22.214.171.124. General experimental establishment
- Establish equalized 3-frame observation hives (see the respective BEEBOOK paper Delaplane et al., 2013) according to the parameters set for the study (one brood frame and two honey frames; queenright or queenless, etc., see the BEEBOOK paper on behavioural methods by Scheiner et al., 2013 for details on establishing and maintaining observation hives) and remove any beetles currently living in the colony using aspirators (see Fig. 6).
- The observation hives should be kept in a dark room, with no outside or artificial light shining on the hive.
- According to the needs of the experiment, collect adult SHBs from rearing programs (see section 3.1.2.) or from infested field colonies. The beetles can be all males, all females, age-cohort specific, etc. per the needs of the experiment. Adult beetles should be sexed if required (see section 3.1.3.) and introduced into the observation hives after dusk, the preferred time window for SHB flights (Neumann et al., 2012).
- Hives should be monitored at least twice daily (Neumann et al., 2001c; Ellis et al. 2003c,d, 2004a,b) at time windows suitable for the experimental needs (morning and afternoon or only after local dusk for nocturnal behaviour). All night observations of the hives should be done using red lights to minimize behaviour disturbance to colonies. It may be necessary to use a small flashlight to find beetles confined in particularly hard-to-view areas. The order of observed hives should be altered at a daily basis at each time window.
- During behavioural studies, it is essential to precisely define the behavioural categories/ pattern. They have to be clearly defined and distinct; under no circumstance should the observer come into the situation that a certain observed behavioural pattern could be either behaviour 1 or behaviour 2. As a hypothetical example let’s assume that two categories are labelled “walking” and “running”. These categories would be examples of poorly defined behaviours, since they do not give a clear objective definition. The categories “walking, speed less than 5mm/sec” and “running, speed greater than 5mm/sec” would be clearly defined and are distinct. As another hypothetical example, the categories “feeding” and “trophallactic interactions” would be not helpful category choices since they overlap.
- In most behavioural studies, it is important to know where the interaction took place, especially in a social insect colony like a honey bee colony and especially in the case of SHB/ honey bee interactions. Therefore, it is useful to superimpose a transparent grid of squares onto both side windows of an observation hive to fix the location of the interaction.
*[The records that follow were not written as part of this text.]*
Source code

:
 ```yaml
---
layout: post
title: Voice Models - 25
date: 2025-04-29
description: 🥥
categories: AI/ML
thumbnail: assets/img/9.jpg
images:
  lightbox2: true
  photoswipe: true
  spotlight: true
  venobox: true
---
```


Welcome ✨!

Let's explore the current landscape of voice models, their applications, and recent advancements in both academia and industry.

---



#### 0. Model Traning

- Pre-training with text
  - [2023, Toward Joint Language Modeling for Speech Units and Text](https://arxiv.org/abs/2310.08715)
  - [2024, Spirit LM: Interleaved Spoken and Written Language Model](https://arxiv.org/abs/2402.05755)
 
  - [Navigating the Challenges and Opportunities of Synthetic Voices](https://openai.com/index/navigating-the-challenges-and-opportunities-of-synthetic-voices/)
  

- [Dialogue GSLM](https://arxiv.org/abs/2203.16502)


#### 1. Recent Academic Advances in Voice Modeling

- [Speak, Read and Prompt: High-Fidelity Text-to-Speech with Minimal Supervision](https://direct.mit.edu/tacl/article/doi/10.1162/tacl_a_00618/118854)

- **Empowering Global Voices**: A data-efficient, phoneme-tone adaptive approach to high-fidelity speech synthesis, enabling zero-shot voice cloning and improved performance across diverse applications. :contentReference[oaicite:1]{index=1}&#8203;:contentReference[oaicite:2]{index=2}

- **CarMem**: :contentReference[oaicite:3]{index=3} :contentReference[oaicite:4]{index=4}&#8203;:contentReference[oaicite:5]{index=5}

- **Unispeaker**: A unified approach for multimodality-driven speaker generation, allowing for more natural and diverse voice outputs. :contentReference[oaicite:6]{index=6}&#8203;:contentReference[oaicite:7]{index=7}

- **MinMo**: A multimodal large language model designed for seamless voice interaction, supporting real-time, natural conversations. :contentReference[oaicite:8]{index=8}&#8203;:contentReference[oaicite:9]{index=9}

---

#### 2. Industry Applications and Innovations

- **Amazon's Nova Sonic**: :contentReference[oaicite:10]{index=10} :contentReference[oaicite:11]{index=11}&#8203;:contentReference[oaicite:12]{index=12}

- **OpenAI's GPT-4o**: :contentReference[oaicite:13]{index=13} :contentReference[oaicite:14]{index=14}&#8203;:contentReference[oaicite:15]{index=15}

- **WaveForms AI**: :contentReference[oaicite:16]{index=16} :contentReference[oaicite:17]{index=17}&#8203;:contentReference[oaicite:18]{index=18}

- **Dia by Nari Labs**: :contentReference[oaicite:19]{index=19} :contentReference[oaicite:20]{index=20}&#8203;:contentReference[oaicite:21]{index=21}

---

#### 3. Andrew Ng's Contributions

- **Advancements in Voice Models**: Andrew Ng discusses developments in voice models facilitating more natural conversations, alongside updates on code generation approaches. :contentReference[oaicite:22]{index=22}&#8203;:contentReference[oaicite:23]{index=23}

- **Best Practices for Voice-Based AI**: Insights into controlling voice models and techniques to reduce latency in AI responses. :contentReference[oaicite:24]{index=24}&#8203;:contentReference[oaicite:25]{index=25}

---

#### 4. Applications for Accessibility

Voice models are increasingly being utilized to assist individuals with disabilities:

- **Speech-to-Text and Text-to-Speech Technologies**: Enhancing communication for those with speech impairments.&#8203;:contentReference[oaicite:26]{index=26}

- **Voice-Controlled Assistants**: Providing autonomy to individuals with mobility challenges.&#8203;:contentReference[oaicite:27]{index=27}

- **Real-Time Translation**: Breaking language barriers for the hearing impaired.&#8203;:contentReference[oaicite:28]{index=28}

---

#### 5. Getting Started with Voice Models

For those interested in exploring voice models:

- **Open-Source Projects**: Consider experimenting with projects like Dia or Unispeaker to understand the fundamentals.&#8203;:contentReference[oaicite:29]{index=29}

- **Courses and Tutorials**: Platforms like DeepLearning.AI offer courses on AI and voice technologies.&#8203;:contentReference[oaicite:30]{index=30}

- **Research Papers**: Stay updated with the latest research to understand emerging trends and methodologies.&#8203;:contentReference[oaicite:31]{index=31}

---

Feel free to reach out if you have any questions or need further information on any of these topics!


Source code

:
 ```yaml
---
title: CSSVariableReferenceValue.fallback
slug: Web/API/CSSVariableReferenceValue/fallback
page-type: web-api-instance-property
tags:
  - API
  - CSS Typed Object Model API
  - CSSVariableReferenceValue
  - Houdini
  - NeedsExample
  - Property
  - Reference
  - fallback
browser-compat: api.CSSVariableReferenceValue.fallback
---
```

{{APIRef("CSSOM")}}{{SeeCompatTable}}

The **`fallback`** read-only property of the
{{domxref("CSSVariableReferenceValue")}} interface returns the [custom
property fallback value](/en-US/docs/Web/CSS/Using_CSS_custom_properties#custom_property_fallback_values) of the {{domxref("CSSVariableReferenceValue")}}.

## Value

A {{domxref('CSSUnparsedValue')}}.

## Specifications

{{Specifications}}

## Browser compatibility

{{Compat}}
Obviously, the size of the square determines the spatial resolution. The general consensus is to use 5 x 5 cm squares (Moritz et al., 2001; Neumann et al., 2001b, 2003; Ellis et al., 2003d), which then could be even further subdivided with slightly drawn internal 1 x 1 cm squares (Ellis et al., 2003d). One has to avoid overloading the side windows with markings to ensure that one can actually observe the behaviour. The labelling of the rows and columns should be included on the edge of the grid. To avoid confusion, the rows should be labelled with numbers and the columns with letters (or vice versa). It is highly recommended when preforming observations on both sides of an observation frame to continuously label the columns around both sides. For example with a 6 x 9 grid on each side, the rows are labelled 1-9 and the columns are labelled A-F on one side and G-L on the opposite side.
- At each observation period, the observer should screen the colony in a left-to-right pattern, following the uppermost 5 × 5 cm bold square. This pattern should be followed with the second row of 5 × 5 cm bold squares, continuing to the bottom of the grid. This observation pattern minimizes the chance that the same area will be viewed more than one time and that behaviour will be double counted. Both sides of the observation hive should be monitored this way.